The clade IIb strain has swept quickly across the globe and thus far, has caused nearly 96 000 documented cases and at least 184 deaths in 116 countries.
We are now faced with a more ominous mpox threat in 2024.
The historically more severe Congo basin variant of virus (clade I) appears to have mutated to be more severe, with the ability to readily pass sexually from person to person.
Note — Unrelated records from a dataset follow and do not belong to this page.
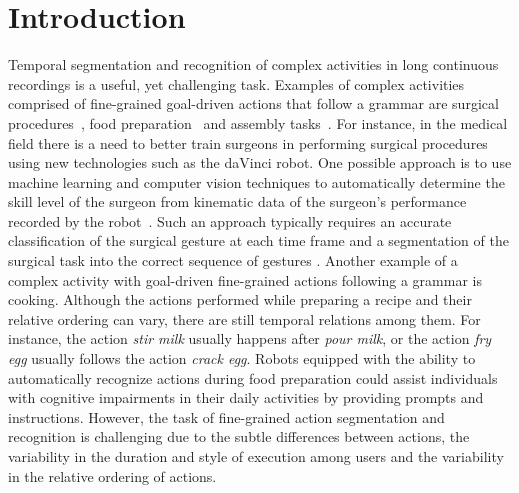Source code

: \documentclass[10pt,twocolumn,letterpaper]{article}
\begin{document}
\section{Introduction}

Temporal segmentation and recognition of complex activities in long continuous recordings is a useful, yet challenging task. Examples of complex activities comprised of fine-grained goal-driven actions that follow a grammar are surgical procedures~\cite{Gao2014}, food preparation~\cite{Stein:UbiComp13} and assembly tasks~\cite{Vo:CVPR14}. For instance, in the medical field there is a need to better train surgeons in performing surgical procedures using new technologies such as the daVinci robot. One possible approach is to use machine learning and computer vision techniques to automatically determine the skill level of the surgeon from kinematic data of the surgeon's performance recorded by the robot~\cite{Gao2014}. Such an approach typically requires an accurate classification of the surgical gesture at each time frame \cite{Bejar:MICCAI12} and a segmentation of the surgical task into the correct sequence of gestures \cite{Tao:MICCAI13}. Another example of a complex activity with goal-driven fine-grained actions following a grammar is cooking. Although the actions performed while preparing a recipe and their relative ordering can vary, there are still temporal relations among them. For instance, the action \emph{stir milk} usually happens after \emph{pour milk}, or the action \emph{fry egg} usually follows the action \emph{crack egg}. Robots equipped with the ability to automatically recognize actions during food preparation could assist individuals with cognitive impairments in their daily activities by providing prompts and instructions. However, the task of fine-grained action segmentation and recognition is challenging due to the subtle differences between actions, the variability in the duration and style of execution among users and the variability in the relative ordering of actions.
\end{document}
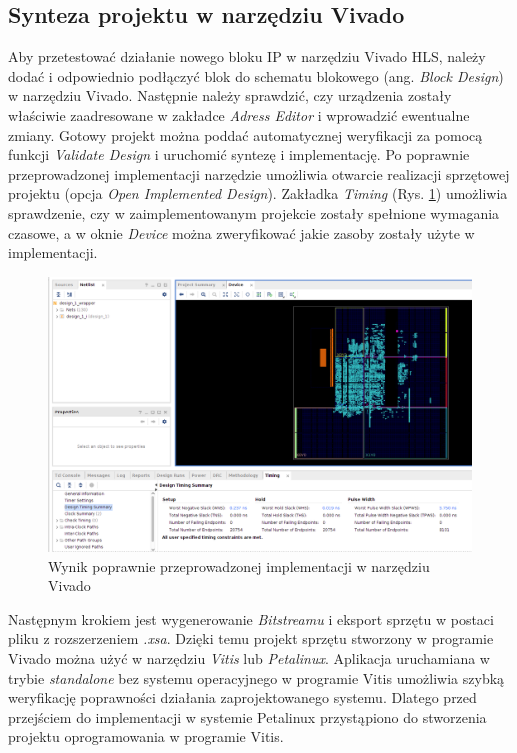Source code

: \subsection{Synteza projektu w narzędziu Vivado}

Aby przetestować działanie nowego bloku IP w narzędziu Vivado HLS, należy dodać i odpowiednio podłączyć blok do 
schematu blokowego (ang. \emph{Block Design}) w narzędziu Vivado. Następnie należy sprawdzić, czy urządzenia zostały 
właściwie zaadresowane w zakładce \emph{Adress Editor} i wprowadzić ewentualne zmiany. Gotowy projekt można poddać 
automatycznej weryfikacji za pomocą funkcji \emph{Validate Design} i uruchomić syntezę i implementację. Po poprawnie 
przeprowadzonej implementacji narzędzie umożliwia otwarcie realizacji sprzętowej projektu (opcja \emph{Open Implemented 
Design}). Zakładka \emph{Timing} (Rys. \ref{impl_design_vivado}) umożliwia sprawdzenie, czy w zaimplementowanym 
projekcie zostały spełnione wymagania czasowe, a w oknie \emph{Device} można zweryfikować jakie zasoby zostały użyte w 
implementacji.

\begin{figure}
  \centering
  \includegraphics[width=\textwidth]{img/impl-design-vivado.png}
  \caption{Wynik poprawnie przeprowadzonej implementacji w narzędziu Vivado}
  \label{impl_design_vivado}
\end{figure}

Następnym krokiem jest wygenerowanie \emph{Bitstreamu} i eksport sprzętu w postaci pliku z rozszerzeniem \emph{.xsa}.
Dzięki temu projekt sprzętu stworzony w programie Vivado można użyć w narzędziu \emph{Vitis} 
lub \emph{Petalinux}. Aplikacja uruchamiana w trybie \emph{standalone} bez systemu operacyjnego w programie Vitis 
umożliwia szybką weryfikację poprawności działania zaprojektowanego systemu. Dlatego przed przejściem do implementacji 
w systemie Petalinux przystąpiono do stworzenia projektu oprogramowania w programie Vitis.


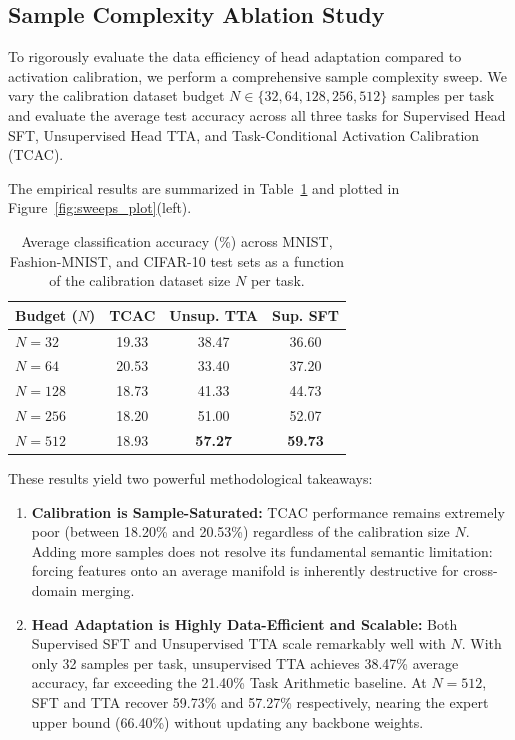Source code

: \documentclass{article}
\theoremstyle{plain}
\theoremstyle{definition}
\theoremstyle{remark}
\begin{document}
\subsection{Sample Complexity Ablation Study}
To rigorously evaluate the data efficiency of head adaptation compared to activation calibration, we perform a comprehensive sample complexity sweep. We vary the calibration dataset budget $N \in \{32, 64, 128, 256, 512\}$ samples per task and evaluate the average test accuracy across all three tasks for Supervised Head SFT, Unsupervised Head TTA, and Task-Conditional Activation Calibration (TCAC).

The empirical results are summarized in Table~\ref{tab:sample_complexity} and plotted in Figure~\ref{fig:sweeps_plot}(left).

\begin{table}[h]
\caption{Average classification accuracy (\%) across MNIST, Fashion-MNIST, and CIFAR-10 test sets as a function of the calibration dataset size $N$ per task.}
\label{tab:sample_complexity}
\begin{center}
\footnotesize
\setlength{\tabcolsep}{3.0pt}
\begin{tabular}{lccc}
\toprule
\textbf{Budget ($N$)} & \textbf{TCAC} & \textbf{Unsup. TTA} & \textbf{Sup. SFT} \\
\midrule
$N=32$ & 19.33 & 38.47 & 36.60 \\
$N=64$ & 20.53 & 33.40 & 37.20 \\
$N=128$ & 18.73 & 41.33 & 44.73 \\
$N=256$ & 18.20 & 51.00 & 52.07 \\
$N=512$ & 18.93 & \textbf{57.27} & \textbf{59.73} \\
\bottomrule
\end{tabular}
\end{center}
\end{table}

These results yield two powerful methodological takeaways:
\begin{enumerate}
  \item \textbf{Calibration is Sample-Saturated:} TCAC performance remains extremely poor (between 18.20\% and 20.53\%) regardless of the calibration size $N$. Adding more samples does not resolve its fundamental semantic limitation: forcing features onto an average manifold is inherently destructive for cross-domain merging.
  \item \textbf{Head Adaptation is Highly Data-Efficient and Scalable:} Both Supervised SFT and Unsupervised TTA scale remarkably well with $N$. With only 32 samples per task, unsupervised TTA achieves 38.47\% average accuracy, far exceeding the 21.40\% Task Arithmetic baseline. At $N=512$, SFT and TTA recover 59.73\% and 57.27\% respectively, nearing the expert upper bound (66.40\%) without updating any backbone weights.
\end{enumerate}
\end{document}
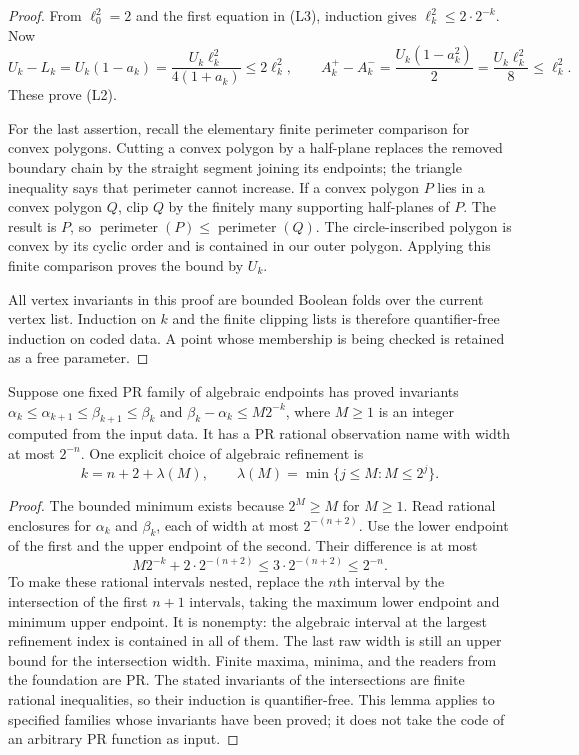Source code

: \begin{proof}
From $\ell_0^2=2$ and the first equation in (L3), induction gives
$\ell_k^2\le2\cdot2^{-k}$. Now
\[
 U_k-L_k=U_k(1-a_k)
   =\frac{U_k\ell_k^2}{4(1+a_k)}\le2\ell_k^2,
 \qquad
 A_k^+-A_k^-=\frac{U_k(1-a_k^2)}2
            =\frac{U_k\ell_k^2}{8}\le\ell_k^2.
\]
These prove (L2).

For the last assertion, recall the elementary finite perimeter comparison
for convex polygons. Cutting a convex polygon by a half-plane replaces
the removed boundary chain by the straight segment joining its endpoints;
the triangle inequality says that perimeter cannot increase.
If a convex polygon $P$ lies in a convex polygon $Q$, clip $Q$ by the
finitely many supporting half-planes of $P$. The result is $P$, so
$\operatorname{perimeter}(P)\le\operatorname{perimeter}(Q)$.
The circle-inscribed polygon is convex by its cyclic order and is
contained in our outer polygon. Applying this finite comparison proves
the bound by $U_k$.

All vertex invariants in this proof are bounded Boolean folds over the
current vertex list. Induction on $k$ and the finite clipping lists is
therefore quantifier-free induction on coded data. A point whose
membership is being checked is retained as a free parameter.
\end{proof}

\begin{lemma}
\label{lim:rationalize}
Suppose one fixed PR family of algebraic endpoints has proved invariants
$\alpha_k\le\alpha_{k+1}\le\beta_{k+1}\le\beta_k$ and
$\beta_k-\alpha_k\le M2^{-k}$, where $M\ge1$ is an integer computed
from the input data. It has a PR rational observation name with width
at most $2^{-n}$. One explicit choice of algebraic refinement is
\[
 k=n+2+\lambda(M),\qquad
 \lambda(M)=\min\{j\le M:M\le2^j\}.                 \tag{L4}
\]
\end{lemma}
\begin{proof}
The bounded minimum exists because $2^M\ge M$ for $M\ge1$.
Read rational enclosures for $\alpha_k$ and $\beta_k$, each of width
at most $2^{-(n+2)}$. Use the lower endpoint of the first and the upper
endpoint of the second. Their difference is at most
\[
 M2^{-k}+2\cdot2^{-(n+2)}
       \le3\cdot2^{-(n+2)}\le2^{-n}.
\]
To make these rational intervals nested, replace the $n$th interval by
the intersection of the first $n+1$ intervals, taking the maximum lower
endpoint and minimum upper endpoint. It is nonempty: the algebraic
interval at the largest refinement index is contained in all of them.
The last raw width is still an upper bound for the intersection width.
Finite maxima, minima, and the readers from the foundation are PR.
The stated invariants of the intersections are finite rational
inequalities, so their induction is quantifier-free.
This lemma applies to specified families whose invariants have been
proved; it does not take the code of an arbitrary PR function as input.
\end{proof}

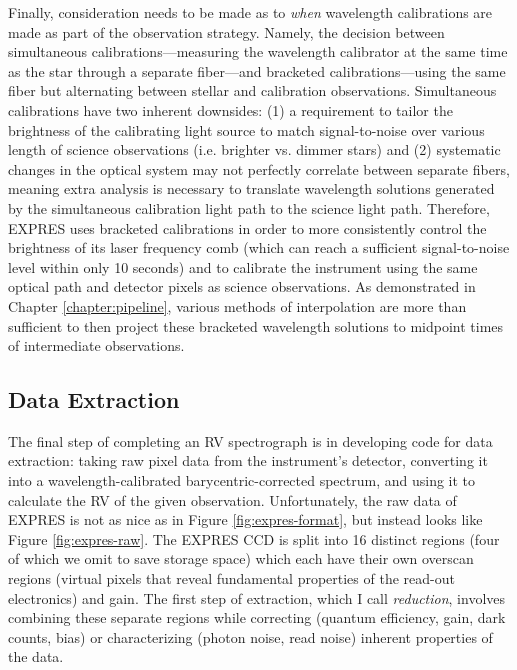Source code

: Finally, consideration needs to be made as to \textit{when} wavelength calibrations are made as part of the observation strategy. Namely, the decision between simultaneous calibrations---measuring the wavelength calibrator at the same time as the star through a separate fiber---and bracketed calibrations---using the same fiber but alternating between stellar and calibration observations. Simultaneous calibrations have two inherent downsides: (1) a requirement to tailor the brightness of the calibrating light source to match signal-to-noise over various length of science observations (i.e. brighter vs. dimmer stars) and (2) systematic changes in the optical system may not perfectly correlate between separate fibers, meaning extra analysis is necessary to translate wavelength solutions generated by the simultaneous calibration light path to the science light path. Therefore, EXPRES uses bracketed calibrations in order to more consistently control the brightness of its laser frequency comb (which can reach a sufficient signal-to-noise level within only 10 seconds) and to calibrate the instrument using the same optical path and detector pixels as science observations. As demonstrated in Chapter \ref{chapter:pipeline}, various methods of interpolation are more than sufficient to then project these bracketed wavelength solutions to midpoint times of intermediate observations.

\subsection{Data Extraction} \label{intro:extraction}

The final step of completing an RV spectrograph is in developing code for data extraction: taking raw pixel data from the instrument's detector, converting it into a wavelength-calibrated barycentric-corrected spectrum, and using it to calculate the RV of the given observation. Unfortunately, the raw data of EXPRES is not as nice as in Figure \ref{fig:expres-format}, but instead looks like Figure \ref{fig:expres-raw}. The EXPRES CCD is split into 16 distinct regions (four of which we omit to save storage space) which each have their own overscan regions (virtual pixels that reveal fundamental properties of the read-out electronics) and gain. The first step of extraction, which I call \textit{reduction}, involves combining these separate regions while correcting (quantum efficiency, gain, dark counts, bias) or characterizing (photon noise, read noise) inherent properties of the data.

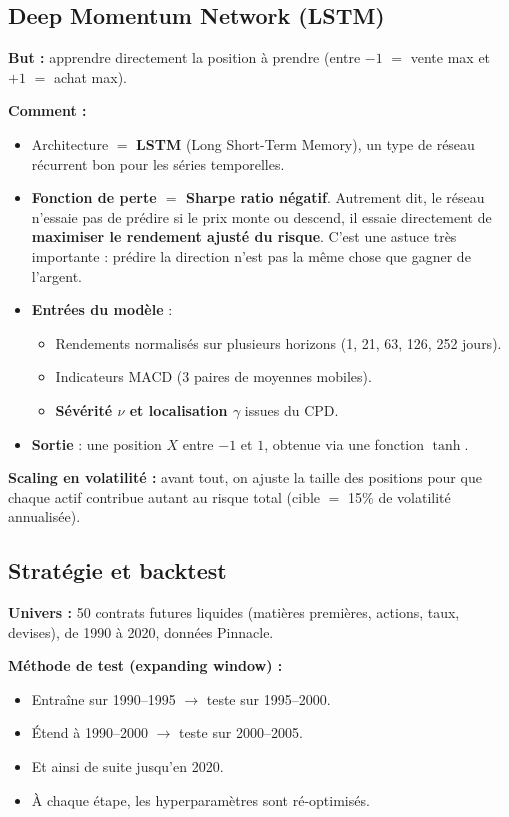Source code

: \documentclass[11pt,a4paper]{article}
\begin{document}
\subsection{Deep Momentum Network (LSTM)}

\textbf{But :} apprendre directement la position à prendre (entre $-1$ $=$ vente max et $+1$ $=$ achat max).

\textbf{Comment :}
\begin{itemize}[leftmargin=*]
    \item Architecture $=$ \textbf{LSTM} (Long Short-Term Memory), un type de réseau récurrent bon pour les séries temporelles.
    \item \textbf{Fonction de perte $=$ Sharpe ratio négatif}. Autrement dit, le réseau n'essaie pas de prédire si le prix monte ou descend, il essaie directement de \textbf{maximiser le rendement ajusté du risque}. C'est une astuce très importante : prédire la direction n'est pas la même chose que gagner de l'argent.
    \item \textbf{Entrées du modèle} :
    \begin{itemize}
        \item Rendements normalisés sur plusieurs horizons (1, 21, 63, 126, 252 jours).
        \item Indicateurs MACD (3 paires de moyennes mobiles).
        \item \textbf{Sévérité $\nu$ et localisation $\gamma$} issues du CPD.
    \end{itemize}
    \item \textbf{Sortie} : une position $X$ entre $-1$ et $1$, obtenue via une fonction $\tanh$.
\end{itemize}

\textbf{Scaling en volatilité :} avant tout, on ajuste la taille des positions pour que chaque actif contribue autant au risque total (cible $=$ 15\% de volatilité annualisée).

\subsection{Stratégie et backtest}

\textbf{Univers :} 50 contrats futures liquides (matières premières, actions, taux, devises), de 1990 à 2020, données Pinnacle.

\textbf{Méthode de test (expanding window) :}
\begin{itemize}[leftmargin=*]
    \item Entraîne sur 1990--1995 $\rightarrow$ teste sur 1995--2000.
    \item Étend à 1990--2000 $\rightarrow$ teste sur 2000--2005.
    \item Et ainsi de suite jusqu'en 2020.
    \item À chaque étape, les hyperparamètres sont ré-optimisés.
\end{itemize}
\end{document}
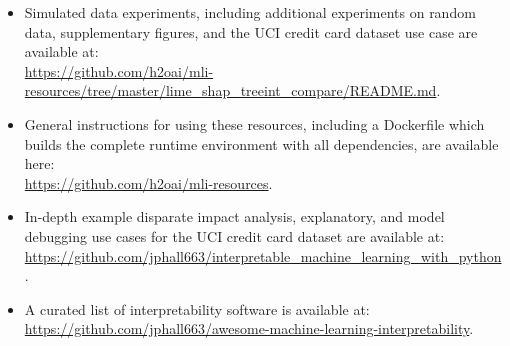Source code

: \documentclass[sigconf]{acmart}
\begin{document}
\begin{itemize}

	\item Simulated data experiments, including additional experiments on random data, supplementary figures, and the UCI credit card dataset use case are available at:\\
	
		\url{https://github.com/h2oai/mli-resources/tree/master/lime_shap_treeint_compare/README.md}.\\ 
	      
	\item General instructions for using these resources, including a Dockerfile which builds the complete runtime environment with all dependencies, are available here:\\
	      
		\url{https://github.com/h2oai/mli-resources}.\\

	\item In-depth example disparate impact analysis, explanatory, and model debugging use cases for the UCI credit card dataset are available at:\\ 
	
		\url{https://github.com/jphall663/interpretable_machine_learning_with_python}.\\

	\item A curated list of interpretability software is available at:\\
	
		 \url{https://github.com/jphall663/awesome-machine-learning-interpretability}.

\end{itemize}
\end{document}
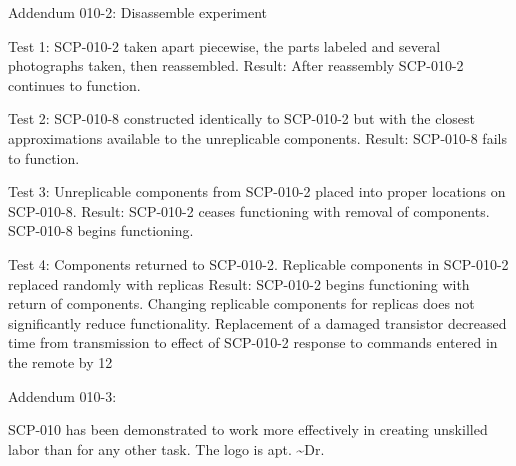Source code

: \documentclass[a4paper, 11pt]{article}
\begin{document}
Addendum 010-2: Disassemble experiment

Test 1: SCP-010-2 taken apart piecewise, the parts labeled and several photographs taken, then reassembled.
Result: After reassembly SCP-010-2 continues to function.

Test 2: SCP-010-8 constructed identically to SCP-010-2 but with the closest approximations available to the unreplicable components.
Result: SCP-010-8 fails to function.

Test 3: Unreplicable components from SCP-010-2 placed into proper locations on SCP-010-8.
Result: SCP-010-2 ceases functioning with removal of components. SCP-010-8 begins functioning.

Test 4: Components returned to SCP-010-2. Replicable components in SCP-010-2 replaced randomly with replicas
Result: SCP-010-2 begins functioning with return of components. Changing replicable components for replicas does not significantly reduce functionality. Replacement of a damaged transistor decreased time from transmission to effect of SCP-010-2 response to commands entered in the remote by 12%

Addendum 010-3:

SCP-010 has been demonstrated to work more effectively in creating unskilled labor than for any other task. The logo is apt. \textasciitilde Dr. 
\end{document}
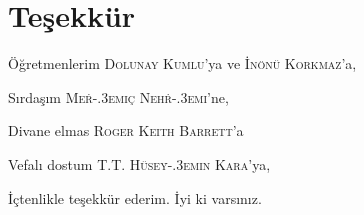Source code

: 
\thispagestyle{empty}
\chapter*{Teşekkür}

Öğretmenlerim \textsc{Dolunay Kumlu}'ya ve \textsc{İnönü Korkmaz}'a,

Sırdaşım \textsc{Mer\.{}\kern-.3emiç} \textsc{Nehr\.{}\kern-.3emi}'ne,

Divane elmas \textsc{Roger Keith Barrett}'a

Vefalı dostum \textsc{T.T. Hüsey\.{}\kern-.3emin Kara}'ya,

\vspace{.5cm}

İçtenlikle teşekkür ederim. İyi ki varsınız.
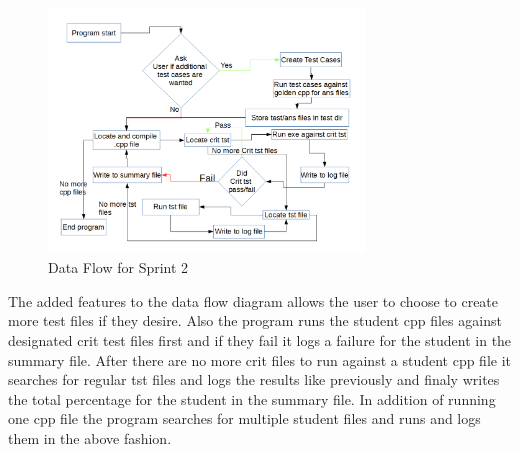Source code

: \begin{figure}[H]
\begin{center}
\includegraphics[width=0.75\textwidth]{./DataFlowSprint2}
\end{center}
\caption{Data Flow for Sprint 2 \label{DataFlowSprint2}}
\end{figure}

The added features to the data flow diagram allows the user to choose to create more test files if they desire. Also the program runs the student cpp files against designated crit test files first and if they fail it logs a failure for the student in the summary file. After there are no more crit files to run against a student cpp file it searches for regular tst files and logs the results like previously and finaly writes the total percentage for the student in the summary file. In addition of running one cpp file the program searches for multiple student files and runs and logs them in the above fashion.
A recently published research manuscript characterised a large outbreak of sexually transmitted mpox in October 2023 in eastern DRC, along a major road and within 160km of Rwanda and Burundi.
When researchers sequenced the virus, it was different enough for them to designate it as a new clade Ib. While reminiscent of 2022, the clade Ib virus appears to be significantly more lethal, with death rates estimated between 4.3% and 5.7%o.
A complex situation
The situation in DRC is complicated and urgent. It is likely that three distinct clades of mpox virus are simultaneously infecting humans. The newest variant (clade Ib) combines the worst characteristics of the other two – efficient sexual transmission (a la clade IIb) and high mortality (a la clade I).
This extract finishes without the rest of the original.